Mercuric Chloride Aggravates Hyperglycemia-Induced Anxiety and Depressive-Like Behaviors in Type 2 Diabetic Rats: Breakdown of the Antioxidant Defense System.

Abstract

Introduction Type 2 diabetes mellitus (T2DM) is a global health problem frequently associated with biochemical disturbance and also, with a range of mental health disorders including such as anxiety and depression. Whereas, mercury chloride (HgCl₂) is a common environmental pollutant, which is neurotoxic and induces oxidative stress, especially in metabolic disorders like diabetes. The purpose of this investigation is to evaluate the interaction between hyperglycemia-induced oxidative stress and HgCl₂ toxicity and to assess their far-reaching effect spotlighted on biochemical and behavioral disturbances. By analyzing key oxidative stress markers and anxiety- and depression-like behaviors. Experimental design was carried out as follow: control group, HgCl₂-treated group, diabetic group and diabetic HgCl₂-treated group. Type 2 diabetes was induced in a diabetic model via streptozotocin (STZ) and nicotinamide (NA) injections. For the HgCl₂-exposed groups, rats were administered 0.375 mg/kg/day of HgCl₂ orally for 45 consecutive days.
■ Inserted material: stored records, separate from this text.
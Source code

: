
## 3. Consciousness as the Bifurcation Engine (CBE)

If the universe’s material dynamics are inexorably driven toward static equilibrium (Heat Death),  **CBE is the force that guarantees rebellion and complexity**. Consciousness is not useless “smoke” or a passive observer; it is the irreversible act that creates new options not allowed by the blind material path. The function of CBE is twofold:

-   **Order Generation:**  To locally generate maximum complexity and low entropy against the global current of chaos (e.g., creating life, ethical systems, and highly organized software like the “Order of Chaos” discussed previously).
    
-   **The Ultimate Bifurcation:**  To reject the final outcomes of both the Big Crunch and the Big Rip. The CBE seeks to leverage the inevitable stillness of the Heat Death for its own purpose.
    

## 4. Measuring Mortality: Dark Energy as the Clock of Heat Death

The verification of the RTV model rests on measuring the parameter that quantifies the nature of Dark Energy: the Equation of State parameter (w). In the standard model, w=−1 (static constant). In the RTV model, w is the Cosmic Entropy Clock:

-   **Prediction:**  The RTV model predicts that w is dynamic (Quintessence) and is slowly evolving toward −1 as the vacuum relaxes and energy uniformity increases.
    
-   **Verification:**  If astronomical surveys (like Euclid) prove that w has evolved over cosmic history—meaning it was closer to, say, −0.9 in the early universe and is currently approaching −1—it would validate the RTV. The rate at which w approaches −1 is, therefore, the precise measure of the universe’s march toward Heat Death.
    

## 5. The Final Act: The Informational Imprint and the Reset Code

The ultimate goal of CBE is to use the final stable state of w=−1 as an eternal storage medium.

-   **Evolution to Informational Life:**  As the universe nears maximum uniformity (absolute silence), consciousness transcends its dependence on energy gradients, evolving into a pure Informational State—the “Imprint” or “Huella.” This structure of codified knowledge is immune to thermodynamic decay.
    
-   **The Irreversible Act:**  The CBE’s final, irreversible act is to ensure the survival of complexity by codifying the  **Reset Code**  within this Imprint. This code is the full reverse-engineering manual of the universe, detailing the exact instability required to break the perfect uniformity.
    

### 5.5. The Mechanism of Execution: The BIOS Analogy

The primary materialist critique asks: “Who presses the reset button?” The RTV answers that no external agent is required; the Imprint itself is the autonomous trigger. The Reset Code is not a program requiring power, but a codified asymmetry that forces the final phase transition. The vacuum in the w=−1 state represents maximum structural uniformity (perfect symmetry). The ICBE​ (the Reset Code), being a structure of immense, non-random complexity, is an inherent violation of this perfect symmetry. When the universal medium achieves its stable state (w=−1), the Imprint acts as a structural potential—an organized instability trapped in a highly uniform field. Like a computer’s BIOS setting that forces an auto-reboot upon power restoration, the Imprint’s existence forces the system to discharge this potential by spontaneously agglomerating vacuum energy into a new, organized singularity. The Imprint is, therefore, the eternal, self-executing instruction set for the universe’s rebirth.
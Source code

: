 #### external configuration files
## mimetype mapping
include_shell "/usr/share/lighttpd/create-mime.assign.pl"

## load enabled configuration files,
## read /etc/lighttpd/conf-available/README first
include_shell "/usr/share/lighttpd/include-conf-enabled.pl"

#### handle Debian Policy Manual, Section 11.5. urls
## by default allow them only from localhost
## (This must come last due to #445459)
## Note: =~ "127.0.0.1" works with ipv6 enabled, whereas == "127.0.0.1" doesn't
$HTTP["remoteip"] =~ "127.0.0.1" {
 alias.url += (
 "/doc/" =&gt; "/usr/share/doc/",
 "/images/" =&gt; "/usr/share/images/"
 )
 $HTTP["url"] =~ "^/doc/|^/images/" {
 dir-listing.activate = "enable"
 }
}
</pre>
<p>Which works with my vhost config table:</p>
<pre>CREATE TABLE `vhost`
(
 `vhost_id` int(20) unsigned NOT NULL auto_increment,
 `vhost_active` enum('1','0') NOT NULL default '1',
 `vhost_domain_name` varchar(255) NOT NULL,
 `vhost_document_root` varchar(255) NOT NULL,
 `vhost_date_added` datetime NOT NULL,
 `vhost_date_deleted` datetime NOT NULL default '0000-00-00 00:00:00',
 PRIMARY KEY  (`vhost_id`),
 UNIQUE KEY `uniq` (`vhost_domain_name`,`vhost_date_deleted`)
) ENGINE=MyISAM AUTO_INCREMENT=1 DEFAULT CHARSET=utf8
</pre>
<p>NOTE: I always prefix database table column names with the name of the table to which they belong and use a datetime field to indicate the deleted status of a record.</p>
Additionally, behavioral tests were performed to examine anxiety- and depression-like behaviors, and hematological, biochemical, oxidative stress markers were assessed to evaluate systemic and neurotoxic effects. The results showed significant increases in fasting blood glucose levels in diabetic and HgCl₂-treated diabetic groups compared to controls (p < 0.001). Body weight significantly decreased in all treated groups (p < 0.05), with the greatest reduction observed in the HgCl₂-treated diabetic group. Behavioral analysis revealed heightened anxiety and depression-like behaviors, particularly in the HgCl₂-treated diabetic group (p < 0.05). Biochemical assessments indicated significant disruptions in lipid profiles and hepatic and renal markers, with pronounced effects in HgCl₂-treated diabetic rats (p < 0.05). Oxidative stress markers demonstrated elevated malondialdehyde and nitric oxide levels in the liver, hippocampus, and prefrontal cortex, paired with diminished antioxidant defences, including catalase and superoxide dismutase activities (p < 0.05). These findings underscore the synergistic role of hyperglycemia and HgCl₂ exposure in amplifying oxidative damage and emotional disturbances, suggesting a critical interplay between metabolic and neurotoxic pathways.